Reel ekonomiler sokağa çıkma sınırlandırmaları gevşetildikten ve üretim/tedarik zinciri canlandıktan sonra -özellike işsizlik bazında- nasıl bir durumda olacak?
Milyon dolarlık bir soru bu. Her şeyden evvel, krizden sonra son birkaç senedir, zaten küresel olarak yaşanan bir talep sıkıntısının, eski seviyesine gelip gelmeyeceğinden ve üretim ile tedarik zincirinin canlanıp kriz öncesi seviyesine geleceğinden emin değiliz. Gelse bile, kriz bitene kadar özellikle ufak ve orta dereceli kurumların bu krizden ne durumda çıkacağına dair bir fikrimiz yok.
Bu sorunun cevabı krizden sonra ekonomilerin nasıl bir toparlanma süreci geçireceğiyle alakalı. İşsizlik oranlarının dünya ekonomileri düzeyinde bir yükseliş göstereceğini söylemek yanlış olmaz. Tabii bu durumun normal şartlarda yüksek işsizlik oranı görünen ülkelerde daha büyük sorun teşkil edeceği kuşkusuz.

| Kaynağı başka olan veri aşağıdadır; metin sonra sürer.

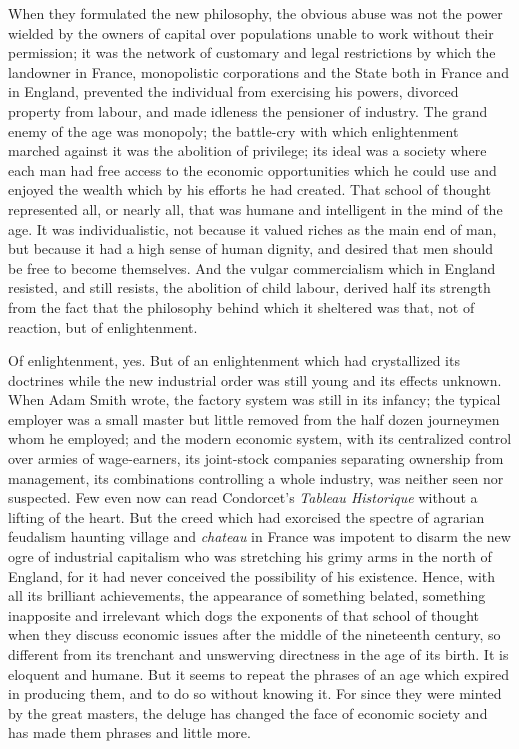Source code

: \documentclass{book}
\begin{document}
When they formulated the new philosophy, the obvious abuse was not the power wielded by the owners of capital over populations unable to work without their permission; it was the network of customary and legal restrictions by which the landowner in France, monopolistic corporations and the State both in France and in England, prevented the individual from exercising his powers, divorced property from labour, and made idleness the pensioner of industry. The grand enemy of the age was monopoly; the battle-cry with which enlightenment marched against it was the abolition of privilege; its ideal was a society where each man had free access to the economic opportunities which he could use and enjoyed the wealth which by his efforts he had created. That school of thought represented all, or nearly all, that was humane and intelligent in the mind of the age. It was individualistic, not because it valued riches as the main end of man, but because it had a high sense of human dignity, and desired that men should be free to become themselves. And the vulgar commercialism which in England resisted, and still resists, the abolition of child labour, derived half its strength from the fact that the philosophy behind which it sheltered was that, not of reaction, but of enlightenment.

Of enlightenment, yes. But of an enlightenment which had crystallized its doctrines while the new industrial order was still young and its effects unknown. When Adam Smith wrote, the factory system was still in its infancy; the typical employer was a small master but little removed from the half dozen journeymen whom he employed; and the modern economic system, with its centralized control over armies of wage-earners, its joint-stock companies separating ownership from management, its combinations controlling a whole industry, was neither seen nor suspected. Few even now can read Condorcet’s \emph{Tableau Historique} without a lifting of the heart. But the creed which had exorcised the spectre of agrarian feudalism haunting village and \emph{chateau} in France was impotent to disarm the new ogre of industrial capitalism who was stretching his grimy arms in the north of England, for it had never conceived the possibility of his existence. Hence, with all its brilliant achievements, the appearance of something belated, something inapposite and irrelevant which dogs the exponents of that school of thought when they discuss economic issues after the middle of the nineteenth century, so different from its trenchant and unswerving directness in the age of its birth. It is eloquent and humane. But it seems to repeat the phrases of an age which expired in producing them, and to do so without knowing it. For since they were minted by the great masters, the deluge has changed the face of economic society and has made them phrases and little more.
\end{document}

Yunanistan’ın sosyal durumu nasıl? Hükümet ne gibi tedbirler aldı?
Yunanistan’da şu an alınan önlemler birinci ayını doldurmuş durumda. Sokağa çıkma yasağının ise üçüncü haftasını dolduruyoruz. Hükümet, kademeli olarak önlemler açıkladı. İlk başta okullar kapatıldı, hemen ardından işyerleri, restoranlar, barlar ve alişveriş merkezleri kapatıldı. Son olarak da bazı gerekçeler dışında sokağa çıkma yasağı getirildi.

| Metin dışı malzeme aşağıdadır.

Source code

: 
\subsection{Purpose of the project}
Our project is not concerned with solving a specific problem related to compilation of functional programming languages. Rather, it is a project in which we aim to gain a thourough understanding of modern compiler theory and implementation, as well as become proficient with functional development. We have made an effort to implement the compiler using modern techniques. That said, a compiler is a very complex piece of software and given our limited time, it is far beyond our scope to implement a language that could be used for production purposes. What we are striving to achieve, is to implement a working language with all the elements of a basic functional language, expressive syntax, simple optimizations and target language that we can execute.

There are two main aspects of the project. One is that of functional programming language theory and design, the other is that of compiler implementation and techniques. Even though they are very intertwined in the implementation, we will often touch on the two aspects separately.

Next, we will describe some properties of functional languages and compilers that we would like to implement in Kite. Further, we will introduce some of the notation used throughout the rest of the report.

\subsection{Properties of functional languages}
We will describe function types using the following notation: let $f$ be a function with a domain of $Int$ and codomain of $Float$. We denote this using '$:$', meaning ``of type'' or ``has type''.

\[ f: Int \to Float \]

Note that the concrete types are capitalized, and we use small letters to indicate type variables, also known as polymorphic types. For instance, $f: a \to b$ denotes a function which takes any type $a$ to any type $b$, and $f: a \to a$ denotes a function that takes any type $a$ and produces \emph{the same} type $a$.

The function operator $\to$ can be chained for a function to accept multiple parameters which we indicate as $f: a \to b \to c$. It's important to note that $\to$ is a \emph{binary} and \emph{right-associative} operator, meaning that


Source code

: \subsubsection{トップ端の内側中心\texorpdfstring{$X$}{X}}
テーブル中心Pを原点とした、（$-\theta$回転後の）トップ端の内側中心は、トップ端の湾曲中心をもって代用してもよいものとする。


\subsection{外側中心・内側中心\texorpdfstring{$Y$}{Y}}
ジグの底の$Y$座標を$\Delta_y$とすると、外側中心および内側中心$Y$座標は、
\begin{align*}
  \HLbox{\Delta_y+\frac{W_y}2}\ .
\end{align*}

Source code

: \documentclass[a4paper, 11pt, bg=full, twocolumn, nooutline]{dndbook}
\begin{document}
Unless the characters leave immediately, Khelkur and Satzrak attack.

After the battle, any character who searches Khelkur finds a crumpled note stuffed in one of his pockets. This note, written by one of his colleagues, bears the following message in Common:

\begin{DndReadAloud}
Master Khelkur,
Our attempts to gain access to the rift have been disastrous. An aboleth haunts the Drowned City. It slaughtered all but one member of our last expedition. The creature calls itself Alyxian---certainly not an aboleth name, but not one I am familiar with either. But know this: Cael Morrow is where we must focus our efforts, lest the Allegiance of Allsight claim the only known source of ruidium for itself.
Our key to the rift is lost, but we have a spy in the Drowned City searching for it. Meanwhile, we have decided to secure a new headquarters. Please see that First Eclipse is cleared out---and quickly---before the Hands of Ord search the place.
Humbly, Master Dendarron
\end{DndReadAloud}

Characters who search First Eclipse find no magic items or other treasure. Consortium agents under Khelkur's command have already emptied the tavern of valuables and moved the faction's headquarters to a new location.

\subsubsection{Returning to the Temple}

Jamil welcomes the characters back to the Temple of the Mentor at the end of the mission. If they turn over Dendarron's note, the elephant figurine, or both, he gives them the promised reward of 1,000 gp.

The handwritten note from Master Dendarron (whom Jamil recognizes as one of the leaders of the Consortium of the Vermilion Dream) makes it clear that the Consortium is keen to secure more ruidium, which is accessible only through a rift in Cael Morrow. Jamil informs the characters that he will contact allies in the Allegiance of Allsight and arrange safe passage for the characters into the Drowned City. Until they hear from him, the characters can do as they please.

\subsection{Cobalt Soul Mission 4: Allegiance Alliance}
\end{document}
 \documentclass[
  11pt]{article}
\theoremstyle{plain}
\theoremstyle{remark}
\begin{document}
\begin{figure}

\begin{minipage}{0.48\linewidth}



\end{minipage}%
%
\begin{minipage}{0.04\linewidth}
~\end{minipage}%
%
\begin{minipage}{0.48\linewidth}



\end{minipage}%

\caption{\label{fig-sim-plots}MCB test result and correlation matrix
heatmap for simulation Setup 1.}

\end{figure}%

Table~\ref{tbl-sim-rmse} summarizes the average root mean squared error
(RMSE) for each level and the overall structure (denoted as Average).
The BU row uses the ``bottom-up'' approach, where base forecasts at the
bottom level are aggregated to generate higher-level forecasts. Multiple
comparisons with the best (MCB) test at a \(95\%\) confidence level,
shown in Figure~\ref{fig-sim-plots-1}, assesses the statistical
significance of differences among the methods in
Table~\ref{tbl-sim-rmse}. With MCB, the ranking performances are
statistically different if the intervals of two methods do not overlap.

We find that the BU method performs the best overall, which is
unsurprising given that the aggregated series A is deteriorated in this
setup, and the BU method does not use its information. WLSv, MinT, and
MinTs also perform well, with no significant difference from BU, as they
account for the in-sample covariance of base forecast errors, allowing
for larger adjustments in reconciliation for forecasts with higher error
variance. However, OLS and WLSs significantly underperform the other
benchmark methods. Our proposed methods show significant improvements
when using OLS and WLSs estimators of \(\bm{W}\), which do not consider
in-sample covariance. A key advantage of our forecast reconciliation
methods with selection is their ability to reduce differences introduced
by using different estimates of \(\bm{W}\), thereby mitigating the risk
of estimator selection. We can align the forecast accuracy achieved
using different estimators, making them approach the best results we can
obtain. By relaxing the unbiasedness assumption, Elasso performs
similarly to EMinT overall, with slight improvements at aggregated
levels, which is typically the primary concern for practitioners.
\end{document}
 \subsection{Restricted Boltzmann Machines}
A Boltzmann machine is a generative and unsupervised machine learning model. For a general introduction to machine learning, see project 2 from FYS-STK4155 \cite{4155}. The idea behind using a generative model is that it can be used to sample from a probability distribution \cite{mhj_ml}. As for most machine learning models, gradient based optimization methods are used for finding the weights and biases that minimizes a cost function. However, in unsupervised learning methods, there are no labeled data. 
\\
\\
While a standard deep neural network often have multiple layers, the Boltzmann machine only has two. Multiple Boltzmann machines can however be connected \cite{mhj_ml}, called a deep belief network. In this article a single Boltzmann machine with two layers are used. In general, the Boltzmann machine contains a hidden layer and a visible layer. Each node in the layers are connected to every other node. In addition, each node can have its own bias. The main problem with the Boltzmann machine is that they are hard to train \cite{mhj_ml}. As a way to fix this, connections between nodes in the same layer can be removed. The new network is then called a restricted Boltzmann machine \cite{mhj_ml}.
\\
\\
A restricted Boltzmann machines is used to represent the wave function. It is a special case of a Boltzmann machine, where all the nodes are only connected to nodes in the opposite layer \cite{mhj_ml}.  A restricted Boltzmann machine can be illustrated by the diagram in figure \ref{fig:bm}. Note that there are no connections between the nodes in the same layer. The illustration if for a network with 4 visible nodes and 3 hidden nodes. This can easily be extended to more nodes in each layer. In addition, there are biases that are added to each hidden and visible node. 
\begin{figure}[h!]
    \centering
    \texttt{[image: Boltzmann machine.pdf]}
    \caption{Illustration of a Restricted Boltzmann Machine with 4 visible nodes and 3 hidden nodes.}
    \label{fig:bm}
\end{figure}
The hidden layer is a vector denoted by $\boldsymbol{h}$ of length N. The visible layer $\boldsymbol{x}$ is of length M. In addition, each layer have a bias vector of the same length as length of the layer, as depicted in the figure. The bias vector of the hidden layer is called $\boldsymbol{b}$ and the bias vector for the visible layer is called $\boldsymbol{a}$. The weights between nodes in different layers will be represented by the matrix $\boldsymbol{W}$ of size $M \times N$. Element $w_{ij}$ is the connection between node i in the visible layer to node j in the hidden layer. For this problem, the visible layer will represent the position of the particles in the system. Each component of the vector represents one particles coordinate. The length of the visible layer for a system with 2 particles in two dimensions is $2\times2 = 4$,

Şu an itibariyle yeni vakalarda, yoğun bakımdaki hasta ve ölüm sayılarında bir düşüş söz konusu. Buna rağmen sokağa çıkma yasağı 27 Nisan’a kadar uzatılmış durumda. Son rakamlar umutlandırıcı olsa da, buradaki yetkililer büyük çabalarla ve zorluklarla elde edilen bu pozitif tablonun bir gevşemeyle tersine dönebileceği konusunda uyarılarda bulunuyor.
Özellikle Paskalya Bayramı dolayısıyla Atina’nın dışına çıkışlar (geleneksel olarak Atinalılar bu bayramda şehir dışında köylerine, yazlıklarına ve adalara gider), aynı zamanda limanlardan adalara ve adalar arasında ulaşım -belli başlı gerekçeler dışında- yasaklandı. Sağlık bakanlığı ve bilim kurulu, ‘vaka sayısındaki azalma iki hafta daha devam ederse mayısın ortasına ya da sonuna doğru kısıtlamaların kademeli olarak azaltılabileceği’ yönünde bazı açıklamalar yaptı son günlerde.